Dan Violette of Summit Blue Consulting countered the three major objections to Demand Response programs. First, he pointed out that the myths concerning the inability of the poor and elderly to understand the program and adjust their consumption according to a variable price are false. In fact, when given the opportunity, these are the exact target segments that desire demand response programs the most. Second, a common objection to implementing Demand Response programs is the concern that few customers would select the program. However, if only a minority converts, there is still value to the program. Mr. Violette reminded the audience of the Los Alamos National Labs study which demonstrated that the value of flexibility in electric markets almost always exceeds the cost. The third objection to implementing Demand Response programs comes from the unwillingness of power risk managers to value Demand Response programs in a similar manner as they would other hedging instruments. To overcome this challenge, Mr. Violette and others pointed to the value of experimentation to quantify the relationship between demand and prices and also to the Berkeley study demonstrating that a single digit decline in demand would have avoided the large spikes in costs during the California energy crisis.

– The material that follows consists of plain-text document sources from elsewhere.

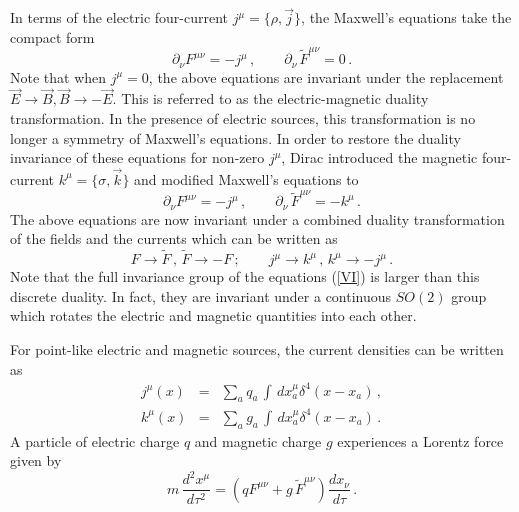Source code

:In terms of the electric four-current $j^{\mu}=\{\rho,\vec{j}\}$, the
Maxwell's equations take the compact form
\begin{equation}
\partial_\nu F^{\mu\nu}=-j^\mu\,,\qquad\partial_\nu\,\widetilde
F^{\mu\nu}=0\,. \label{V}
\end{equation}
Note that when $j^\mu =0$, the above equations are invariant under the
replacement $\vec{E} \rightarrow \vec{B}, \vec{B} \rightarrow
-\vec{E}$. This is referred to as the electric-magnetic duality
transformation. In the presence of electric sources, this
transformation is no longer a symmetry of Maxwell's equations. In
order to restore the duality invariance of these equations for
non-zero $j^{\mu}$, Dirac \cite{Dirac} introduced the magnetic
four-current $k^{\mu}=\{\sigma ,\vec{k}\}$ and modified Maxwell's
equations to
\begin{equation}
\partial_\nu F^{\mu\nu}=-j^\mu\,,\qquad\partial_\nu\,
\widetilde F^{\mu\nu}= -k^\mu \,.   
\label{VI}
\end{equation}
The above equations are now invariant under a combined duality
transformation of the fields and the currents which can be written as 
\begin{equation}
F\rightarrow \widetilde F\,,\,\widetilde F\rightarrow-F\,;\qquad 
j^\mu\rightarrow k^\mu\,,\, k^\mu\rightarrow -j^\mu\,.
\label{emduality}
\end{equation}
Note that the full invariance group of the equations (\ref{VI}) is
larger than this discrete duality. In fact, they are invariant under a
continuous $SO(2)$ group which rotates the electric and magnetic
quantities into each other. 

For point-like electric and magnetic sources, the current densities 
can be written as 
\begin{eqnarray}
j^{\mu}(x) & = & \sum_{a} q_{a} \, \int \, dx_{a}^{\mu}
\delta^{4} (x - x_{a})\,, \nonumber \\
k^{\mu}(x) & = & \sum_{a} g_{a} \, \int \, dx_{a}^{\mu}
\delta^{4} (x - x_{a})\,.\nonumber
\end{eqnarray}
A particle of electric charge $q$ and magnetic charge $g$ experiences
a Lorentz force given by
$$
m\,\frac{d^2x^\mu}{d\tau^2}=(q F^{\mu\nu}+g\, \widetilde F^{\mu\nu})
\frac{dx_\nu}{d\tau}\,.
$$

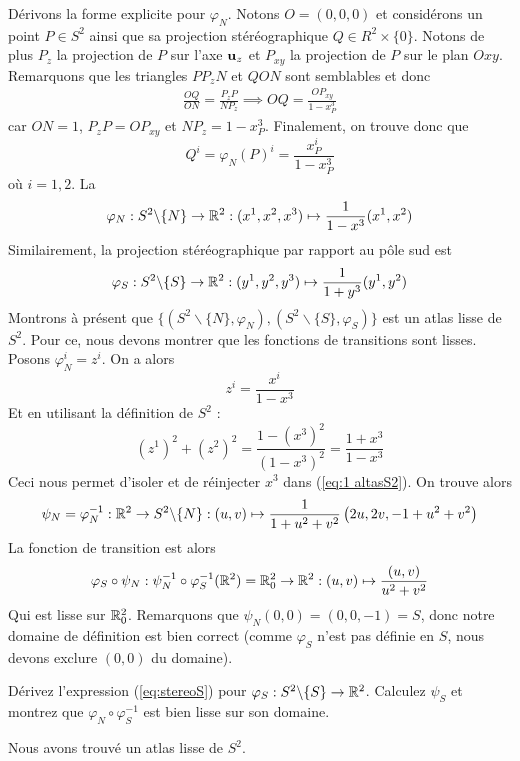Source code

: Dérivons la forme explicite pour $\varphi_N$. Notons $O = (0,0,0)$ et considérons un point $P\in S^2$ ainsi que sa projection stéréographique $Q \in R^2 \times \{0\}$. Notons de plus $P_z$ la projection de $P$ sur l'axe $\bm{\mathrm{u}}_z$ et $P_{xy}$ la projection de $P$ sur le plan $Oxy$. Remarquons que les triangles $PP_zN$ et $QON$ sont semblables et donc
\begin{align}
    \frac{OQ}{ON} = \frac{P_zP}{NP_z} \implies OQ = \frac{OP_{xy}}{1-x^3_P}
\end{align}
car $ON = 1$, $P_zP = OP_{xy}$ et $NP_z = 1 - x^3_P$. Finalement, on trouve donc que 
\begin{equation}
    Q^i = \varphi_N(P)^i = \frac{x^i_P}{1-x^3_P}
\end{equation}
où $i=1,2$. La 
\begin{equation}
\label{eq:stereoN}
    \varphi_N : S^2\backslash\{N\} \to \mathbb{R}^2 : (x^1,x^2,x^3) \mapsto \frac{1}{1-x^3} (x^1,x^2)
\end{equation}
Similairement, la projection stéréographique par rapport au pôle sud est
\begin{equation}
    \label{eq:stereoS}
    \varphi_S:S^2\backslash \{S\} \to \mathbb{R}^2 : (y^1,y^2,y^3) \mapsto \frac{1}{1+y^3} (y^1,y^2)
\end{equation}
Montrons à présent que $\{ (S^2\backslash\{N\}, \varphi_N), (S^2\backslash\{S\}, \varphi_S)\}$ est un atlas lisse de $S^2$. Pour ce, nous devons montrer que les fonctions de transitions sont lisses. Posons $\varphi_N^i = z^i$. On a alors
\begin{equation}
\label{eq:1 altasS2}
    z^i = \frac{x^i}{1-x^3}
\end{equation}
Et en utilisant la définition de $S^2$ :
\begin{equation}
    (z^1)^2 + (z^2)^2 = \frac{1 - (x^3)^2}{(1-x^3)^2} = \frac{1 + x^3}{1-x^3}
\end{equation}
Ceci nous permet d'isoler et de réinjecter $x^3$ dans (\ref{eq:1 altasS2}). On trouve alors
\begin{equation}
    \psi_N = \varphi_N^{-1}: \mathbb{R}^2 \to S^2\backslash \{N\}:(u,v) \mapsto \frac{1}{1+u^2 +v^2} \left( 2 u,2v, -1 + u^2+v^2 \right)
\end{equation}
La fonction de transition est alors
\begin{align}
    \varphi_S \circ \psi_N : \psi^{-1}_N \circ \varphi^{-1}_S(\mathbb{R}^2) = \mathbb{R}^2_0 \to \mathbb{R}^2 : (u,v) \mapsto \frac{(u,v)}{u^2+v^2}
\end{align}
Qui est lisse sur $\mathbb{R}^2_0$. Remarquons que $\psi_N(0,0) = (0,0,-1)=S$, donc notre domaine de définition est bien correct (comme $\varphi_S$ n'est pas définie en $S$, nous devons exclure $(0,0)$ du domaine).
\begin{exerc}
    Dérivez l'expression (\ref{eq:stereoS}) pour $\varphi_S : S^2\backslash \{ S\} \to \mathbb{R}^2$. Calculez $\psi_S$ et montrez que $\varphi_N \circ \varphi_S^{-1}$ est bien lisse sur son domaine. 
\end{exerc}
Nous avons trouvé un atlas lisse de $S^2$.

Demand Response programs are a far cry from the industry standard Performance Based Rates. Clearly, they provide value to the industry as a whole in their ability to lower the overall cost to serve, yet their dynamic nature and the need for constant adjustment challenges the industry structure of setting rates at the regulatory level on a yearly or every five-year basis.
Under Attack
As the discussions at the AESP/EPRI Pricing Conference highlighted, the treatment of electricity as a regulated commodity is under attack by numerous market and industry forces. In a free and competitive market, much of the discussion on how to price electricity would be settled by market forces where consumers would choose quality and contracts that best suit their needs. However, residential electric markets are neither free nor competitive in the US. Until that day comes, questions will continue to outpace answers.